Ok and yes, not joint names. Thank you for the Order rules and probate email.


----------



## Alicia (7 Aug 2016)

..  and assuming late father has left family home to mother under terms of the will, the committee member can get on with the administration of his estate which will involve the vesting of title in the house in mother's name. However mother having title to the house will prevent our ability to sell it which we need to do to fund her long term care (really rather not go for nursing home support loan as their is then a charge on the property) 
...so how could we ( I and my siblings) take that title instead ? 

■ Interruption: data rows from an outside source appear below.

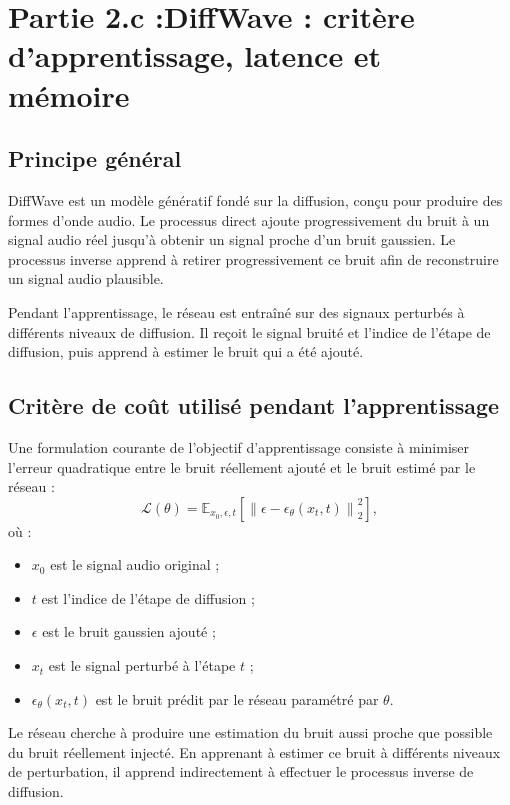 \section{Partie 2.c :DiffWave : critère d'apprentissage, latence et mémoire}

\subsection{Principe général}

DiffWave est un modèle génératif fondé sur la diffusion, conçu pour produire des formes d'onde audio. Le processus direct ajoute progressivement du bruit à un signal audio réel jusqu'à obtenir un signal proche d'un bruit gaussien. Le processus inverse apprend à retirer progressivement ce bruit afin de reconstruire un signal audio plausible.

Pendant l'apprentissage, le réseau est entraîné sur des signaux perturbés à différents niveaux de diffusion. Il reçoit le signal bruité et l'indice de l'étape de diffusion, puis apprend à estimer le bruit qui a été ajouté.

\subsection{Critère de coût utilisé pendant l'apprentissage}

Une formulation courante de l'objectif d'apprentissage consiste à minimiser l'erreur quadratique entre le bruit réellement ajouté et le bruit estimé par le réseau :
\begin{equation}
\mathcal{L}(\theta)=
\mathbb{E}_{x_0,\epsilon,t}
\left[
\left\|
\epsilon-\epsilon_\theta(x_t,t)
\right\|_2^2
\right],
\end{equation}
où :
\begin{itemize}
    \item $x_0$ est le signal audio original ;
    \item $t$ est l'indice de l'étape de diffusion ;
    \item $\epsilon$ est le bruit gaussien ajouté ;
    \item $x_t$ est le signal perturbé à l'étape $t$ ;
    \item $\epsilon_\theta(x_t,t)$ est le bruit prédit par le réseau paramétré par $\theta$.
\end{itemize}

Le réseau cherche à produire une estimation du bruit aussi proche que possible du bruit réellement injecté. En apprenant à estimer ce bruit à différents niveaux de perturbation, il apprend indirectement à effectuer le processus inverse de diffusion.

I hope to have two medical practitioners assessments of capacity reports along with reports received already that will verify mom's mentail incapacity so could that be a route to gain title in the house?


----------



## irishmoss (7 Aug 2016)

Okay  sorry I thought the preferred option was the nursing home support loan. In that case you will have to apply to make her a ward of court, a lengthy costly route


----------



## irishmoss (7 Aug 2016)

Just to add, no you will never be able to take title of the house. Your options are go the route I suggested and put house in your mom's name and then either take out the nursing home support loan which will have a charge on the property or the family make the contributions to the nursing home themselves. You cannot rent the house otherwise 80% of any income will go to HSE
If you put the house in her name, the charge only applies for three years. If you don't, make her a ward of court and sell the house you will be charged 7% (I think this is the rate at the moment) on any cash assets she has, it won't reduce after the three years


----------



## Alicia (7 Aug 2016)

No, thank you, this is helping me because now I see replacing the executrix route isn't going to give us title to the house either... It's rather a case of disputing the will I guess


----------



## Alicia (7 Aug 2016)

Ok would the HSE give us the loan if we could provide evidence (the will) that my father had left the estate to my mother? This would avoid the cost of having to go through probate via committee member acting for mom and administer the Will when we will have to do it again when my mother dies?


----------



## irishmoss (7 Aug 2016)

Alicia said:


> No, thank you, this is helping me because now I see replacing the executrix route isn't going to give us title to the house either... It's rather a case of disputing the will I guess




No I don't think disputing the will is an avenue, you have no grounds for that


----------



## irishmoss (7 Aug 2016)

Alicia said:


> Ok would the HSE give us the loan if we could provide evidence (the will) that my father had left the estate to my mother? This would avoid the cost of having to go through probate via committee member acting for mom and administer the Will when we will have to do it again when my mother dies?



Have you spoken to the HSE?  What have they advised? You have raised an interesting point though. At the moment you mom is a beneficiary, she has not the title to the property.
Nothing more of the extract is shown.